Connected standby has nothing to do with this conversation.

BitLocker - go to the Control Panel and click "BitLocker Drive Encryption" and see what it says in there.
 

ahooper

New Member
Next, you CANNOT just install a dual boot system on a UEFI BIOS device

This is not really true. I run Linux dual boot with secure boot on and it was simple. Windows 10 was simpler still. Please don't spread FUD.
 

ScottyS

Active Member
Next, you CANNOT just install a dual boot system on a UEFI BIOS device

This is not really true. I run Linux dual boot with secure boot on and it was simple. Windows 10 was simpler still. Please don't spread FUD.
Yes, I have been dual booting Win8 & Win10 TP on my SP3 since the first build.
 

Haldi

Member
This tells me you do not understand enough to be doing what you are trying to do.

That's exactly the Problem! i have litterally NO idea how Virtualisation really works, i do know few basic things you read in the news about new ULV chips supporting VTd and stuff but thats it! So i never really considered using it.

I've been using dualboot on my normal Computer for ages(in my time relation^^ ), started with the first vista builds on XP. The Big benefit of Dualboot is you can actually use two OS separate... switch bewteen them with a simple reboot, and once you're done you can delet one and have a normal fully working OS.... mostly...
So i tought i could install the win10 Tech preview here, and if it had problems or some Programms would create problems i could simply reboot and all would work as before! and after a few months when win10 has proofen usefull i can simply delete Win8.1 and run Win10 as main OS.



BitLocker - go to the Control Panel and click "BitLocker Drive Encryption" and see what it says in there.
Again looks like it's unlocked to me. so i assume i don't even have a key?
bitlocker2.PNG




BTT: so Dualboot is working, but in my case as i have no (more) mean to shrink my volume c: i can't use it :(
Except a fresh install of Windows 8.1




P.S
I've been installing Hyper-V and vSwitch and it seems like a VM could do the job for playing around a while... i'll a full wipe with dualboot on a later date.
 

New2ToMe

Member
@ahooper and @ScottyS

The Key is in the complete sentence and not just the convenient gist. The keyword of the gist-less version is "JUST."

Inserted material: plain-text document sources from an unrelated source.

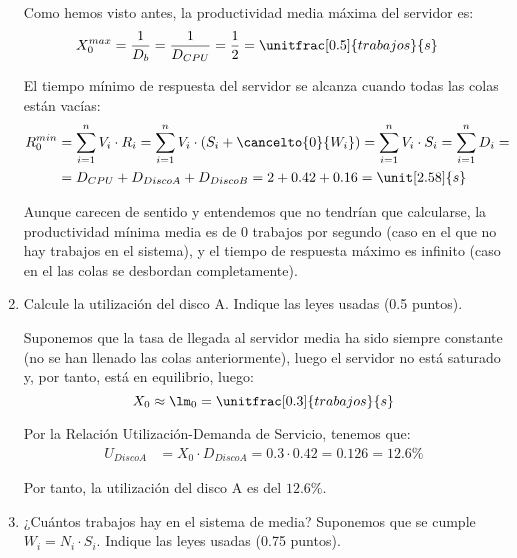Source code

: \documentclass[12pt]{article}
\begin{document}
\begin{ejercicio}[2 puntos]
\begin{enumerate}
            Como hemos visto antes, la productividad media máxima del servidor es:
            \begin{align*}
                X_0^{max} &= \frac{1}{D_b} = \frac{1}{D_{CPU}} = \frac{1}{2} = \unitfrac[0.5]{trabajos}{s}
            \end{align*}

            El tiempo mínimo de respuesta del servidor se alcanza cuando todas las colas están vacías:
            \begin{align*}
                R_{0}^{min} &= \sum_{i=1}^{n} V_i\cdot R_i = \sum_{i=1}^{n} V_i\cdot (S_i + \cancelto{0}{W_i})
                = \sum_{i=1}^{n} V_i\cdot S_i
                = \sum_{i=1}^{n} D_i
                =\\&= D_{CPU} + D_{Disco A} + D_{Disco B} = 2 + 0.42 + 0.16 = \unit[2.58]{s}
            \end{align*}

            Aunque carecen de sentido y entendemos que no tendrían que calcularse, la productividad mínima media es de $0$ trabajos por segundo (caso en el que no hay trabajos en el sistema), y el tiempo de respuesta máximo es infinito (caso en el las colas se desbordan completamente).
            \item Calcule la utilización del disco A. Indique las leyes usadas (0.5 puntos).
            
            Suponemos que la tasa de llegada al servidor media ha sido siempre constante (no se han llenado las colas anteriormente), luego el servidor no está saturado y, por tanto, está en equilibrio, luego:
            \begin{equation*}
                X_0 \approx \lm_0 = \unitfrac[0.3]{trabajos}{s}
            \end{equation*}

            Por la Relación Utilización-Demanda de Servicio, tenemos que:
            \begin{align*}
                U_{Disco A} &= X_0\cdot D_{Disco A} = 0.3\cdot 0.42 = 0.126 = 12.6\%
            \end{align*}

            Por tanto, la utilización del disco A es del $12.6\%$.
            
            
            \item ¿Cuántos trabajos hay en el sistema de media? Suponemos que se cumple $W_i = N_i\cdot S_i$. Indique las leyes usadas (0.75 puntos).
            

\end{enumerate}
\end{ejercicio}
\end{document}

On win7 and prior, it WAS a simple matter of installing another boot partition alongside as many as your HDD would stand. Hell, that's what XOSL was invented for, to manage multiple Boot partitions. To have a fully working and fully functioning UEFI system fro BOTH OS' is certainly not a simple thing.

It is obvious to me at least the OP's technical computer skills are not as robust as some others here. While multiple boots certainly can be done, it is not something for the faint of heart or the uninitiated. Using a Virtual machine is much more simple to install and use and totally forgiving of a finger mistake in the Boot.ini file.

@ahooper: The installation might have been simple for you, but BOTH OS' have limitations imposed on them in that situation. Again, not something for the uninitiated or faint of heart. I am trying to help people, not show how smart I am. I still say that using a VM is the obvious and sensible approach. But WTF would I know. :D

@ScottyS: - Do not understand what "FUD" means and I am too lazy to look it up. But might I suggest that rather than thumping your chest with claims of great ease, you outline to the OP the steps needed to simply install a dual boot system on their PC. That would be much more helpful.
 

ScottyS

Active Member
I did not use FUD, @ahooper did. I had to look it up.

I am not an IT person and cannot outline all the steps off the top of my head. I had lots of help, mostly on other thread of this forum.
 

ahooper

New Member
Go to control panel-system and security- system then click system protection on the left. There you can turn of protection for your c: drive. This removes a marker used by the restore partition from the end of the c: partition. Shrink the drive as much as you like and turn the protection back on.
 

Haldi

Member
finally found out where to deactivate device protection -.-
there are to many settings for bitlocker.....
Screenshot (51).png

But it's taking some time to deencrypt... decrypt?
 

Haldi

Member
I've strayed from my path!
thanks to this guy here : http://blogs.msdn.com/b/cesardelato...ws-8-1-update-natively-from-a-vhdx-image.aspx
I've now used Nativ Boot on a .vhdx Virtual Drive.

so i can start Hyper-V an use a VM whenever i am on windows8.1 or i can simply restart and boot native directly into this .vhdx :)
Now if i only knew if it would be possible to clone a .vhdx drive into a real partition.....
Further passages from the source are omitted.